● TASK DIRECTIONS
Within the listing below, how many lines contain "사용하는"? Only the number is wanted.
......
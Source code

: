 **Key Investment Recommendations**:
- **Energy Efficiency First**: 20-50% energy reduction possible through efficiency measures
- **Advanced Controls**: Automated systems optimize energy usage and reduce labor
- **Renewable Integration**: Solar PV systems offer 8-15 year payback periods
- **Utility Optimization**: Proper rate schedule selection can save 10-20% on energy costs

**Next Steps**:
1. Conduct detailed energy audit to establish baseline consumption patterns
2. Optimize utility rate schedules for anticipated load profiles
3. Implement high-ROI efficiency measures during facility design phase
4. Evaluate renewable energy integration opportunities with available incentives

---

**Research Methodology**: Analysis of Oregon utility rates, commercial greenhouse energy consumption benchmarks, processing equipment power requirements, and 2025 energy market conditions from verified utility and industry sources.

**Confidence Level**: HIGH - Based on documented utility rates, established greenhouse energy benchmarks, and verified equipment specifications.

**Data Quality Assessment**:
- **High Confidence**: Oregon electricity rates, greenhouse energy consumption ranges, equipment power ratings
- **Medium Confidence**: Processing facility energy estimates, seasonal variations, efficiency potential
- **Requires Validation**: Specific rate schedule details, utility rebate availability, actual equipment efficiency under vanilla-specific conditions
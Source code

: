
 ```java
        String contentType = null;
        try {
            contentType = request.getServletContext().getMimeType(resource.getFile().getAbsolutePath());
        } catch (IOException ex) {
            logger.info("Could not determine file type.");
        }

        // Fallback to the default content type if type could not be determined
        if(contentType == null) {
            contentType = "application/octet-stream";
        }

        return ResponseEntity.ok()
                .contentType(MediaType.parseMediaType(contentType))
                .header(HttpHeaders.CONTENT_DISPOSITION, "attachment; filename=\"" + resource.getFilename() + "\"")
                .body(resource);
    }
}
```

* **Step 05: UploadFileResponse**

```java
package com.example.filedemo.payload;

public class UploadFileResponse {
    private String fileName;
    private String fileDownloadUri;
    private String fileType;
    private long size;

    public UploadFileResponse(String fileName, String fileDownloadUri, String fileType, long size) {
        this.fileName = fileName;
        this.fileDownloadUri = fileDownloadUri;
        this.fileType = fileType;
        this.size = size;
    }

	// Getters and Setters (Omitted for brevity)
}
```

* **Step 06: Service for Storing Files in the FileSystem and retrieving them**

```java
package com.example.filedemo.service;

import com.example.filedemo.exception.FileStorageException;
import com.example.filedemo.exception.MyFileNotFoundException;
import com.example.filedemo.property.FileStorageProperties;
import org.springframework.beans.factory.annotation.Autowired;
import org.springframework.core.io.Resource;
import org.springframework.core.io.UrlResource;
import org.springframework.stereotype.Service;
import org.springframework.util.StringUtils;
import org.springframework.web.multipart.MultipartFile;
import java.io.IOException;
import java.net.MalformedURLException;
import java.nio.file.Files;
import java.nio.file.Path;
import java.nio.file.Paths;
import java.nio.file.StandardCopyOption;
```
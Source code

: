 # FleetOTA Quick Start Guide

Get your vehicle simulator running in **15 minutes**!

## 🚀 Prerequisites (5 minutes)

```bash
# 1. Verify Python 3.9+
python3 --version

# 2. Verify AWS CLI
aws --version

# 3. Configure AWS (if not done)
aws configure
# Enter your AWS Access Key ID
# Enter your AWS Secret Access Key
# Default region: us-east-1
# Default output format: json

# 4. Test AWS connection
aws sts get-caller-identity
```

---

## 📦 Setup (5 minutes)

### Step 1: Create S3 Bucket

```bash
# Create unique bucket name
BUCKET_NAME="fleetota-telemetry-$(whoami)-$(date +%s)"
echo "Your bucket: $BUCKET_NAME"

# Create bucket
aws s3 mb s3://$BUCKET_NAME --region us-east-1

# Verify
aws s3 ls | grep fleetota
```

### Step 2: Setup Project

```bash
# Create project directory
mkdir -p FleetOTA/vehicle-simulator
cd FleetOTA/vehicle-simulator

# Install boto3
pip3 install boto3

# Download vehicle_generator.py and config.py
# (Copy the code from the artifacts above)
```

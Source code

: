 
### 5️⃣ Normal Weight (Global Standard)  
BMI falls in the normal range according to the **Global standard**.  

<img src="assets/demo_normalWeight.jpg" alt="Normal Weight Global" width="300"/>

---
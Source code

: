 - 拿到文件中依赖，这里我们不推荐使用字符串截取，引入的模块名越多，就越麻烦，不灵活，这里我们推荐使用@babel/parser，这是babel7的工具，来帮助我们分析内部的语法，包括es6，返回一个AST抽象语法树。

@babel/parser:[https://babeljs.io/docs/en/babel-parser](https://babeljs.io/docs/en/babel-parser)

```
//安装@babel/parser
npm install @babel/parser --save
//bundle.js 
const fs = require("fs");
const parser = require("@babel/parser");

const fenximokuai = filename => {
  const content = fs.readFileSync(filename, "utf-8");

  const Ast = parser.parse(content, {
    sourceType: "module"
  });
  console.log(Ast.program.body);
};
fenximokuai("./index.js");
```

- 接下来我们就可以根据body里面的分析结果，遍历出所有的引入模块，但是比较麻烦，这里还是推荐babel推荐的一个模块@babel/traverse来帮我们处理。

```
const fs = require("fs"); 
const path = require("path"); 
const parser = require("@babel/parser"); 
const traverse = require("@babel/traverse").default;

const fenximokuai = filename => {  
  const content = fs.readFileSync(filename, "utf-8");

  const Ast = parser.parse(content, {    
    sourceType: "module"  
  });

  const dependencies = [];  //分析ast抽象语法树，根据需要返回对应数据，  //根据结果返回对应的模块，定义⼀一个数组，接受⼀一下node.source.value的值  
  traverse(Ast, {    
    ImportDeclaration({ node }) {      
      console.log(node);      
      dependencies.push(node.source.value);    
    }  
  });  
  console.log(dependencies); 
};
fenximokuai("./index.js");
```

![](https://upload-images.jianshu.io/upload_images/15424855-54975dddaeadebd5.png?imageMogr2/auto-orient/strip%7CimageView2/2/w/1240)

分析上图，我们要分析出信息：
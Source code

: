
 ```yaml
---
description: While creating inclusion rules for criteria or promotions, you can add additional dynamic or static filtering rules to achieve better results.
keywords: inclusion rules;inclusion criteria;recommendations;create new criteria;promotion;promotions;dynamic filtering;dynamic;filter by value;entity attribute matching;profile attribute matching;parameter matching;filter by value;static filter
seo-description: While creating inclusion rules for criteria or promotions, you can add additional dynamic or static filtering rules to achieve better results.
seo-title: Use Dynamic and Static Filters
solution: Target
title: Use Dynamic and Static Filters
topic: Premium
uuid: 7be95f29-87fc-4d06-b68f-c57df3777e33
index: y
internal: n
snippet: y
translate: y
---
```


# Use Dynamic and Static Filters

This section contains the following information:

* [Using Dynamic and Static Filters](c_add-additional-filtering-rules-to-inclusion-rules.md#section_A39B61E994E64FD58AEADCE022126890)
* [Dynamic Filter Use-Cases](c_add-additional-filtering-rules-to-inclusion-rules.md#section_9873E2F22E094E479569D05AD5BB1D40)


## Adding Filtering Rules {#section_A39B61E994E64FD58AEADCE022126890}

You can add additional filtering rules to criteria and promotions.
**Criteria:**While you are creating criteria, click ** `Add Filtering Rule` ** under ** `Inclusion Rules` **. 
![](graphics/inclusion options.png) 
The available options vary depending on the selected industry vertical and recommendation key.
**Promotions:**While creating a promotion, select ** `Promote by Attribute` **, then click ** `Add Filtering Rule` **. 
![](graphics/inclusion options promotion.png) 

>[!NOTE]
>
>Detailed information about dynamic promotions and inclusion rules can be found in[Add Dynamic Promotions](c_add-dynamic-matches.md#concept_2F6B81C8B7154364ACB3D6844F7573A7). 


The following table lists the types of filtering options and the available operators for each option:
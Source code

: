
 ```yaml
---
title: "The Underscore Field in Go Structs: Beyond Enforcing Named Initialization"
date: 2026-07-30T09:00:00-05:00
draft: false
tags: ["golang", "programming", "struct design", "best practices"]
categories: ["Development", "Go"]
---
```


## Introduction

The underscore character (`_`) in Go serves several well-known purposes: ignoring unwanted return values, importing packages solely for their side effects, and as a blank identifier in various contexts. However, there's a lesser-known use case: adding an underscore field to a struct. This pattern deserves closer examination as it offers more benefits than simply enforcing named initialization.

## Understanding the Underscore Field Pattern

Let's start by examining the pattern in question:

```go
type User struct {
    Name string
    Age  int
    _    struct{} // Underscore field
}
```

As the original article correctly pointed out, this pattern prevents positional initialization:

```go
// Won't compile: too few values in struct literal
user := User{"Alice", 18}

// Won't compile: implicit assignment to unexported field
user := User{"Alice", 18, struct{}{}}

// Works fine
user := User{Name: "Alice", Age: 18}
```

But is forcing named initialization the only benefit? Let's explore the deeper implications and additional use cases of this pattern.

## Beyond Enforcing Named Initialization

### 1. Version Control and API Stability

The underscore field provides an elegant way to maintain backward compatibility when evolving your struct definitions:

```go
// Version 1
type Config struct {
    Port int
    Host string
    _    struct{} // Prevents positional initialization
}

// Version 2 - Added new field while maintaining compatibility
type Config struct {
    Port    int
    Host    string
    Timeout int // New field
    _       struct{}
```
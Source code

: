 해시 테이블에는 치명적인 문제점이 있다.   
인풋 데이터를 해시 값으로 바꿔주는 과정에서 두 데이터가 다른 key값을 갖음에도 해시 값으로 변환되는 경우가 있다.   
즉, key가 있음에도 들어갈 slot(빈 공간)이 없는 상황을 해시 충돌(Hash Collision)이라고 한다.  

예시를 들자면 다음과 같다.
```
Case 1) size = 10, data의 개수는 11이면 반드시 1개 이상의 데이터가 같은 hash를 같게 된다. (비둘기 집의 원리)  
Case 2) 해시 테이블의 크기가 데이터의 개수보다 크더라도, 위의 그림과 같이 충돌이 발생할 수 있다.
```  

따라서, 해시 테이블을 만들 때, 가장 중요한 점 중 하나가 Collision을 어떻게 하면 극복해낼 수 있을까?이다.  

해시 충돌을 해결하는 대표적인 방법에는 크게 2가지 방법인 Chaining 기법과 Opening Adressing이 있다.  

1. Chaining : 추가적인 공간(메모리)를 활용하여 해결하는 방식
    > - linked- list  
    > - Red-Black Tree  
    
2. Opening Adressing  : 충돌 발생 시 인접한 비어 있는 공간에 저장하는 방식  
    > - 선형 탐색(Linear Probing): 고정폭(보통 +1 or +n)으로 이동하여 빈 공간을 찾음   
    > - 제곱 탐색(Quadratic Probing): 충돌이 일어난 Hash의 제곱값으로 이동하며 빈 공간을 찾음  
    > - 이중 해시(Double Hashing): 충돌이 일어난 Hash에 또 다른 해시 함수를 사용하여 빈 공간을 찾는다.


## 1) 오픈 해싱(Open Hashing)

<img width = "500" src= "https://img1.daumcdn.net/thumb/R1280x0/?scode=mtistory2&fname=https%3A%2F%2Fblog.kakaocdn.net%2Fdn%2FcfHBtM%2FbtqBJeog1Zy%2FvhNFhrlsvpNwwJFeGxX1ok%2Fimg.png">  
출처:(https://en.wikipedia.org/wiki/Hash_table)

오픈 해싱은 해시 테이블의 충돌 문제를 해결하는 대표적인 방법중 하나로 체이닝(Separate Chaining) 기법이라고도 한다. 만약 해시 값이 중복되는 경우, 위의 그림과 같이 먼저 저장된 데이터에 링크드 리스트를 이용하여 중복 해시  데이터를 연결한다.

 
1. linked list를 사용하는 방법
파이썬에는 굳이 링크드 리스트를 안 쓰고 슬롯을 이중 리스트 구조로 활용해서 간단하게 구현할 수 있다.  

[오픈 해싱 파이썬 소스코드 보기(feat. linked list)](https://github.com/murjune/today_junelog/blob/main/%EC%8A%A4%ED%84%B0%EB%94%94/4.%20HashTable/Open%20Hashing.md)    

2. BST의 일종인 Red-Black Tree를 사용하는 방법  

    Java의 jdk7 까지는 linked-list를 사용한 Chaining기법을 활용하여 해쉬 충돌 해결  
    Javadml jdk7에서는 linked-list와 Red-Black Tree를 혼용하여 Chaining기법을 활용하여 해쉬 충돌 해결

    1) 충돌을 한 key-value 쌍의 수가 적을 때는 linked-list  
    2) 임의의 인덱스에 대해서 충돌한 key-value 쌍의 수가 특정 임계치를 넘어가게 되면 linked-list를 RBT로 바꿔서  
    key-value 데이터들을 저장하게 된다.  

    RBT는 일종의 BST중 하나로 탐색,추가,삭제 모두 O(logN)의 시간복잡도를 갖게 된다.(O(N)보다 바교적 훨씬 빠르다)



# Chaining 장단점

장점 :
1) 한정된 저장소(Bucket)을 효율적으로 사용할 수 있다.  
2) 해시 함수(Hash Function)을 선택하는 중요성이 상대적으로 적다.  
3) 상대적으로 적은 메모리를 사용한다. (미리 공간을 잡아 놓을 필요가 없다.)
......
● PROBLEM SOLUTION
2